The New York Times posted an article called "Decision on Oracle a Test for Kroes" where they cite me with a suggestion what should be done when allowing the merger - splitting off MySQL from Sun/Oracle.
I had some tweets about the situation and briefly chatted with Florian Müller whom everybody should know from 2004's anti software patent EU campaign and who is acting as a formal advisor in the current EU observation regarding the deal. I believe in Open Source being "free as in freedom". In the last months I haven't heard anything from Oracle itself regarding its future plans for MySQL. And when I read this article ("Oracle plans aggressive fight [...]") from PC World magazine I'm not sure if it would be quite a good thing that Oracle will own MySQL in the future. Does Oracle have experience in growing and maintaining an Open Source community accepting the dual-license nature of the software, and will it invest into MySQL?

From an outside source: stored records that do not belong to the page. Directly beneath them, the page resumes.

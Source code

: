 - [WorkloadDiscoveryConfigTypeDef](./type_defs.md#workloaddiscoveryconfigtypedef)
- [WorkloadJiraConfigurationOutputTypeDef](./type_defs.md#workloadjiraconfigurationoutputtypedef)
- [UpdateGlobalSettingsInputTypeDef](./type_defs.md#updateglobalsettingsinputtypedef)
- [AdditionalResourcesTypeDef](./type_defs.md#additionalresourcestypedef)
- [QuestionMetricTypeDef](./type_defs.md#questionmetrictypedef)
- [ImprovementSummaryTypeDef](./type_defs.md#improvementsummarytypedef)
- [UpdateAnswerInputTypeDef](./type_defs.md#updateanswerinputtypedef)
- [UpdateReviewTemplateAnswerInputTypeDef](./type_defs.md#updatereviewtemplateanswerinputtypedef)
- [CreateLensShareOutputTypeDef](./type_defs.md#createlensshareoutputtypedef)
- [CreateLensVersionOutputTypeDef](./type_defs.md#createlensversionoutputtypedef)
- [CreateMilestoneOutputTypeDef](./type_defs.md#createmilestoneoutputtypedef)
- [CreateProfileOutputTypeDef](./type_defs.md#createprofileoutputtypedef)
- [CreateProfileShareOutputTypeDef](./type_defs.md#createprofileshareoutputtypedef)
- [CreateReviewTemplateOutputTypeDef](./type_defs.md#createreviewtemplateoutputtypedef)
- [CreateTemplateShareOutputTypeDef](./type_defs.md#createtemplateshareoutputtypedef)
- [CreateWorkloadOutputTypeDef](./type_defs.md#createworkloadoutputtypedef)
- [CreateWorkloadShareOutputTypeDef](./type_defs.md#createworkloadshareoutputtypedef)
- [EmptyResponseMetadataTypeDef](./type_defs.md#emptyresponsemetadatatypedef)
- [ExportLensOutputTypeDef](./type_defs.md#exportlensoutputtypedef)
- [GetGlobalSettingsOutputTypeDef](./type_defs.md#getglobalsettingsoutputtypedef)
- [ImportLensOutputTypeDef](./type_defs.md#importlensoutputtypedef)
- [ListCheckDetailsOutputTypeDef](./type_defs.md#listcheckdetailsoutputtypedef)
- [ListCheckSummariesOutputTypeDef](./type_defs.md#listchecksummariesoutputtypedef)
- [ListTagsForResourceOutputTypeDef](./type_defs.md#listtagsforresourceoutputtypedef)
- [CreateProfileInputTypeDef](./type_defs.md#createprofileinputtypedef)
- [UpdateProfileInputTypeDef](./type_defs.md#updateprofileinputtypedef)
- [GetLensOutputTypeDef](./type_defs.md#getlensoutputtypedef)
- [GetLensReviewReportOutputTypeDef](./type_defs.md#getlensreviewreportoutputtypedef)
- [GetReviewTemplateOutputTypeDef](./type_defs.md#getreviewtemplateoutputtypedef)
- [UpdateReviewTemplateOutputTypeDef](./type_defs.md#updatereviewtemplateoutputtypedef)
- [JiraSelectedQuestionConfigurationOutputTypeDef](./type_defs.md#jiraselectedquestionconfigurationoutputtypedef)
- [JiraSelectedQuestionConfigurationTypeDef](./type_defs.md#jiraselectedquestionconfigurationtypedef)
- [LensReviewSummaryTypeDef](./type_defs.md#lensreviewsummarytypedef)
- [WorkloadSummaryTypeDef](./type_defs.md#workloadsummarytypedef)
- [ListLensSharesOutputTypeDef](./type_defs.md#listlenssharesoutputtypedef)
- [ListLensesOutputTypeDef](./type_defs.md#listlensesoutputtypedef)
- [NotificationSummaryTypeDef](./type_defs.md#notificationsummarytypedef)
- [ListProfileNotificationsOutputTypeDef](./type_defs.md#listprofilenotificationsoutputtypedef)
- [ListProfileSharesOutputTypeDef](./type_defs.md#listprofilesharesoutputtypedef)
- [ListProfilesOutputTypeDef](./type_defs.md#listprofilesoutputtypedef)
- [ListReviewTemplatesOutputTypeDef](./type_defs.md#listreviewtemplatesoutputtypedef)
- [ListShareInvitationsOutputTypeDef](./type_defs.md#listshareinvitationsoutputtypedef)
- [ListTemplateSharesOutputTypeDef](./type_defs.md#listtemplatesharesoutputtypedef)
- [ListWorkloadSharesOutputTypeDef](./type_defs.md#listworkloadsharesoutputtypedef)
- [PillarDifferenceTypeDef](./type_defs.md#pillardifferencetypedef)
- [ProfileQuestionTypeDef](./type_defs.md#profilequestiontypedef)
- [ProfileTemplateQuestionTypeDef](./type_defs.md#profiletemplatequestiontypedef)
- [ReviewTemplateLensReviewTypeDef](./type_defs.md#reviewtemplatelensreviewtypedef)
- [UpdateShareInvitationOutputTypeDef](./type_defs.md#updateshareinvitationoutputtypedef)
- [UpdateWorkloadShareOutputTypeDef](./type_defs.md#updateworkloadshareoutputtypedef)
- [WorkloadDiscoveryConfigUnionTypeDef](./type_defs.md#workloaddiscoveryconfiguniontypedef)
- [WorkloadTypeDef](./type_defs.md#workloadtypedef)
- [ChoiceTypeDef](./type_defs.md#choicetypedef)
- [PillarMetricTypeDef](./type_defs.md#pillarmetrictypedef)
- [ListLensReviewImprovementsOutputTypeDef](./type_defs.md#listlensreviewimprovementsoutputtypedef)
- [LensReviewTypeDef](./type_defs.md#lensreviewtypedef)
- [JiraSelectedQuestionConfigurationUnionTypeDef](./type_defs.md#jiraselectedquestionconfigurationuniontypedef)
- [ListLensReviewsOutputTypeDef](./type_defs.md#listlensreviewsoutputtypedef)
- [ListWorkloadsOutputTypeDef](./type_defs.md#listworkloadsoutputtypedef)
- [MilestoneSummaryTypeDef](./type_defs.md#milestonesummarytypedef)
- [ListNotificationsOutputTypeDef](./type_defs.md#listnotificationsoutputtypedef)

By splitting off MySQL (i.e. selling it to another business) it has to be assured that there's a company behind MySQL that thrives the further adoption of MySQL especially in the Enterprise Business. That's why in the past decade MySQL grew from a small database to a great database server which suits a lot of enterprise needs for the web. I don't want that industry fall back - the future is the web and the database for the web is MySQL.
I'm pretty sure that EU commisioner Kroes will do the right decision by end of January 2010.